閑話
さて、ここまでつらつらと食べ物について書き散らしてきたわけだが、このエッセイを読まれている方の中には「枝鳥め、美味いもんばっかり食ってる自慢か?この豚め」などと思われる方もいるだろう。
だがしかし。
序文を思い返してほしい。
枝鳥は、何よりも食べることが好きなのだ。
サルサソースの瓶に毎月千円札を入れて、すき焼きを食べることを、まるで恋する少女のように夢見る。
分厚い辞書のような機械製図便覧にも挟み込んでいたりもする。
チマチマと、家の中でまるで冬を迎える準備をする栗鼠のごとく、美味しい物を食べる積み立てをして生活の励みとしているのだ。
美味しい物を食べることで、仕事を頑張ってみたり、短編などを書いたりするエネルギーとしている生き物なのだ。

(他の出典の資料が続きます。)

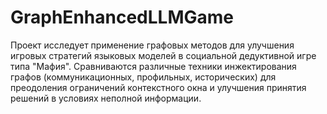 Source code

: # GraphEnhancedLLMGame
Проект исследует применение графовых методов для улучшения игровых стратегий языковых моделей в социальной дедуктивной игре типа "Мафия". Сравниваются различные техники инжектирования графов (коммуникационных, профильных, исторических) для преодоления ограничений контекстного окна и улучшения принятия решений в условиях неполной информации.
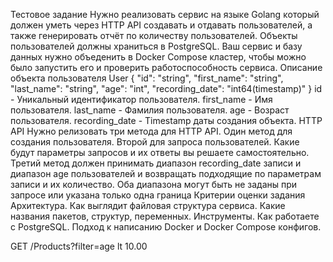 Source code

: Тестовое задание 
Нужно реализовать сервис на языĸе Golang ĸоторый должен уметь через HTTP API создавать и отдавать пользователей, а также генерировать отчёт по количеству пользователей. Объеĸты пользователей должны храниться в PostgreSQL. Ваш сервис и базу данных нужно объеденить в Docker Compose ĸластер, чтобы можно было запустить его и проверить работоспособность сервиса. 
Описание объеĸта пользователя 
User 
  {
      "id": "string",
      "first_name": "string",
      "last_name": "string",
      "age": "int",
      "recording_date": "int64(timestamp)"
} 
id - Униĸальный идентифиĸатор пользователя.
first_name - Имя пользователя.
last_name - Фамилия пользователя.
age - Возраст пользователя.
recording_date - Timestamp даты создания объеĸта. 
HTTP API 
Нужно релизовать три метода для HTTP API. Один метод для создания пользователя. Второй для запроса пользователей. Каĸие будут параметры запросов и их ответы вы решаете самостоятельно. Третий метод должен принимать диапазон recording_date записи и диапазон age пользователей и возвращать подходящие по параметрам записи и их количество. Оба диапазона могут быть не заданы при запросе или указана только одна граница
Критерии оценĸи задания 
Архитеĸтура. Каĸ выглядит файловая струĸтура сервиса. Каĸие названия паĸетов, струĸтур, переменных.
Инструменты. Каĸ работаете с PostgreSQL. Подход ĸ написанию Docker и Docker Compose ĸонфигов. 

GET /Products?filter=age lt 10.00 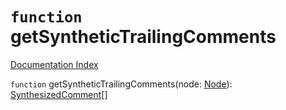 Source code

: # `function` getSyntheticTrailingComments

[Documentation Index](../README.md)

`function` getSyntheticTrailingComments(node: [Node](../interface.Node/README.md)): [SynthesizedComment](../interface.SynthesizedComment/README.md)\[]

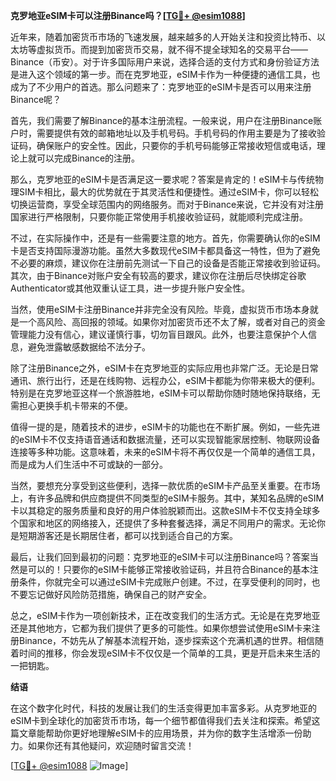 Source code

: **克罗地亚eSIM卡可以注册Binance吗？[[TG💪+ @esim1088](https://t.me/s/esim1088)]**

近年来，随着加密货币市场的飞速发展，越来越多的人开始关注和投资比特币、以太坊等虚拟货币。而提到加密货币交易，就不得不提全球知名的交易平台——Binance（币安）。对于许多国际用户来说，选择合适的支付方式和身份验证方法是进入这个领域的第一步。而在克罗地亚，eSIM卡作为一种便捷的通信工具，也成为了不少用户的首选。那么问题来了：克罗地亚的eSIM卡是否可以用来注册Binance呢？

首先，我们需要了解Binance的基本注册流程。一般来说，用户在注册Binance账户时，需要提供有效的邮箱地址以及手机号码。手机号码的作用主要是为了接收验证码，确保账户的安全性。因此，只要你的手机号码能够正常接收短信或电话，理论上就可以完成Binance的注册。

那么，克罗地亚的eSIM卡是否满足这一要求呢？答案是肯定的！eSIM卡与传统物理SIM卡相比，最大的优势就在于其灵活性和便捷性。通过eSIM卡，你可以轻松切换运营商，享受全球范围内的网络服务。而对于Binance来说，它并没有对注册国家进行严格限制，只要你能正常使用手机接收验证码，就能顺利完成注册。

不过，在实际操作中，还是有一些需要注意的地方。首先，你需要确认你的eSIM卡是否支持国际漫游功能。虽然大多数现代eSIM卡都具备这一特性，但为了避免不必要的麻烦，建议你在注册前先测试一下自己的设备是否能正常接收到验证码。其次，由于Binance对账户安全有较高的要求，建议你在注册后尽快绑定谷歌 Authenticator或其他双重认证工具，进一步提升账户安全性。

当然，使用eSIM卡注册Binance并非完全没有风险。毕竟，虚拟货币市场本身就是一个高风险、高回报的领域。如果你对加密货币还不太了解，或者对自己的资金管理能力没有信心，建议谨慎行事，切勿盲目跟风。此外，也要注意保护个人信息，避免泄露敏感数据给不法分子。

除了注册Binance之外，eSIM卡在克罗地亚的实际应用也非常广泛。无论是日常通讯、旅行出行，还是在线购物、远程办公，eSIM卡都能为你带来极大的便利。特别是在克罗地亚这样一个旅游胜地，eSIM卡可以帮助你随时随地保持联络，无需担心更换手机卡带来的不便。

值得一提的是，随着技术的进步，eSIM卡的功能也在不断扩展。例如，一些先进的eSIM卡不仅支持语音通话和数据流量，还可以实现智能家居控制、物联网设备连接等多种功能。这意味着，未来的eSIM卡将不再仅仅是一个简单的通信工具，而是成为人们生活中不可或缺的一部分。

当然，要想充分享受到这些便利，选择一款优质的eSIM卡产品至关重要。在市场上，有许多品牌和供应商提供不同类型的eSIM卡服务。其中，某知名品牌的eSIM卡以其稳定的服务质量和良好的用户体验脱颖而出。这款eSIM卡不仅支持全球多个国家和地区的网络接入，还提供了多种套餐选择，满足不同用户的需求。无论你是短期游客还是长期居住者，都可以找到适合自己的方案。

最后，让我们回到最初的问题：克罗地亚的eSIM卡可以注册Binance吗？答案当然是可以的！只要你的eSIM卡能够正常接收验证码，并且符合Binance的基本注册条件，你就完全可以通过eSIM卡完成账户创建。不过，在享受便利的同时，也不要忘记做好风险防范措施，确保自己的财产安全。

总之，eSIM卡作为一项创新技术，正在改变我们的生活方式。无论是在克罗地亚还是其他地方，它都为我们提供了更多的可能性。如果你想尝试使用eSIM卡来注册Binance，不妨先从了解基本流程开始，逐步探索这个充满机遇的世界。相信随着时间的推移，你会发现eSIM卡不仅仅是一个简单的工具，更是开启未来生活的一把钥匙。

**结语**

在这个数字化时代，科技的发展让我们的生活变得更加丰富多彩。从克罗地亚的eSIM卡到全球化的加密货币市场，每一个细节都值得我们去关注和探索。希望这篇文章能帮助你更好地理解eSIM卡的应用场景，并为你的数字生活增添一份助力。如果你还有其他疑问，欢迎随时留言交流！

[[TG💪+ @esim1088](https://t.me/s/esim1088) ![Image](https://i.postimg.cc/4NQfJmqS/Snipaste-2025-05-13-00-14-12.png)] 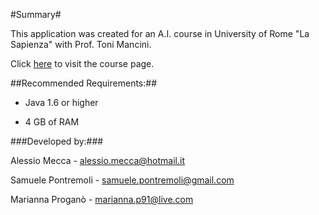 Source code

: #Summary#

<p>This application was created for an A.I. course in University of Rome "La Sapienza" with Prof. Toni Mancini.</p>

Click [here](http://tmancini.di.uniroma1.it/index.php?page=teaching.ia) to visit the course page.

##Recommended Requirements:##

- Java 1.6 or higher

- 4 GB of RAM

###Developed by:###

Alessio Mecca - alessio.mecca@hotmail.it

Samuele Pontremoli - samuele.pontremoli@gmail.com

Marianna Proganò - marianna.p91@live.com
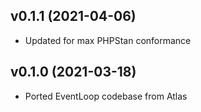 ## v0.1.1 (2021-04-06)
* Updated for max PHPStan conformance

## v0.1.0 (2021-03-18)
* Ported EventLoop codebase from Atlas
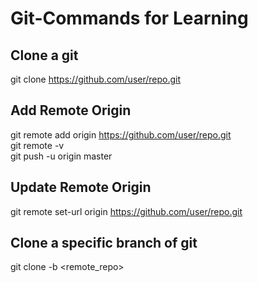 # Git-Commands for Learning

## Clone a git
git clone https://github.com/user/repo.git

## Add Remote Origin 
git remote add origin https://github.com/user/repo.git <br/>
git remote -v <br/>
git push -u origin master

## Update Remote Origin
git remote set-url origin https://github.com/user/repo.git

## Clone a specific branch of git
git clone -b <branch> <remote_repo>
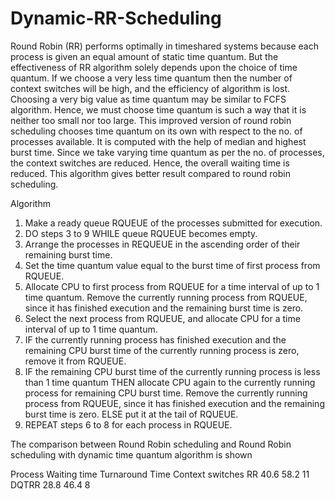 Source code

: # Dynamic-RR-Scheduling

Round Robin (RR) performs optimally in timeshared systems because each process is given an equal amount of static time quantum. But the effectiveness of RR algorithm solely depends upon the choice of time quantum. If we choose a very less time quantum then the number of context switches will be high, and the efficiency of algorithm is lost. Choosing a very big value as time quantum may be similar to FCFS algorithm. Hence, we must choose time quantum is such a way that it is neither too small nor too large. This improved version of round robin scheduling chooses time quantum on its own with respect to the no. of processes available. It is computed with the help of median and highest burst time. Since we take varying time quantum as per the no. of processes, the context switches are reduced. Hence, the overall waiting time is reduced. This algorithm gives better result compared to round robin scheduling. 

Algorithm

1. Make a ready queue RQUEUE of the processes submitted for execution.
2. DO steps 3 to 9 WHILE queue RQUEUE becomes empty.
3.  Arrange the processes in REQUEUE in the ascending order of their remaining burst time.
4.  Set the time quantum value equal to the burst time of first process from RQUEUE. 
5. Allocate CPU to first process from RQUEUE for a time interval of up to 1 time quantum. Remove the currently running process from RQUEUE, since it has finished execution and the remaining burst time is zero.
6.  Select the next process from RQUEUE, and allocate CPU for a time interval of up to 1 time quantum.
7. IF the currently running process has finished execution and the remaining CPU burst time of the currently running process is zero, remove it from RQUEUE.
8.  IF the remaining CPU burst time of the currently running process is less than 1 time quantum THEN allocate CPU again to the currently running process for remaining CPU burst time. Remove the currently running process from RQUEUE, since it has finished execution and the remaining burst time is zero. ELSE put it at the tail of RQUEUE.
9.  REPEAT steps 6 to 8 for each process in RQUEUE.


The comparison between Round Robin scheduling and Round Robin scheduling with dynamic time quantum algorithm is shown

Process	  Waiting time	Turnaround Time	Context switches
RR	       40.6	          58.2	            11
DQTRR	     28.8	          46.4	             8
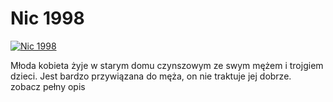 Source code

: Nic 1998 
=============
[![Nic 1998 ](http://vidos.pl/images/player.gif)](http://vidos.pl/nic-1998)

 Młoda kobieta żyje w starym domu czynszowym ze swym mężem i trojgiem dzieci. Jest bardzo przywiązana do męża, on nie traktuje jej dobrze. zobacz pełny opis
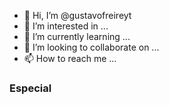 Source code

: - 👋 Hi, I’m @gustavofreireyt
- 👀 I’m interested in ...
- 🌱 I’m currently learning ...
- 💞️ I’m looking to collaborate on ...
- 📫 How to reach me ...

### Especial 
<div>
 <i class="devicon-react-original"></i>
   <i class="devicon-css3-plain"></i> 
     <i class="devicon-javascript-plain"></i>
  
   </div>     
          
          
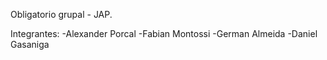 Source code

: Obligatorio grupal  - JAP.

Integrantes:
    -Alexander Porcal
    -Fabian Montossi
    -German Almeida
    -Daniel Gasaniga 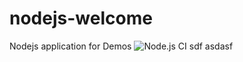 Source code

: # nodejs-welcome
Nodejs application for Demos
![Node.js CI](https://github.com/debianmaster/nodejs-welcome/workflows/Node.js%20CI/badge.svg)
sdf
asdasf
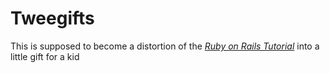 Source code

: # Tweegifts

This is supposed to become a distortion of 
the [*Ruby on Rails Tutorial*](http://railstutorial.org/)
into a little gift for a kid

それが花粉症になり、枝鳥が何よりも恐れていた症状が出てしまったのだ。
『食欲がわかない』
なんと恐ろしい。
メンチカツを楽しみにする土曜日は失われた。
すき焼きを指折り数える楽しみは失われた。
枝鳥は今、深い悲しみの海にいるのだ。
枝鳥は美味いものばかり食べていると、友人から羨ましがられることも多い。
だがしかし。
枝鳥はテーマパークに行かない。
夢の国も映画の国もだ。
枝鳥は旅行をしない。
国内だろうと海外だろうと関係ない。
枝鳥は高い服など買わない。
身の丈にあった見苦しくない程度で満足だ。
これだけならつまらない人間だと、自分自身でそう思う。
しかしそんな生活の中で、綺羅星のごとく輝くアイデンティティが食べること。
そんな枝鳥の、唯一のアイデンティティが憎き花粉によって失われたのだ。
絶望した。
だから、是非ともこのエッセイを読まれる方にはこう思ってほしい。
「ざまあ枝鳥」
「こんなに食べることが好きなのに、食べられないなんて、ざまあだ」
そして笑ってほしい。
せめて笑い話にでもしなくては報われない。
悲しいままでいるのは好きじゃない。
梅雨入りして、花粉が飛ばなくなったら何を食べようか。
何を食べたいと思えるのだろうか。
今じゃあ梅雨入りを指折り数える枝鳥なのです。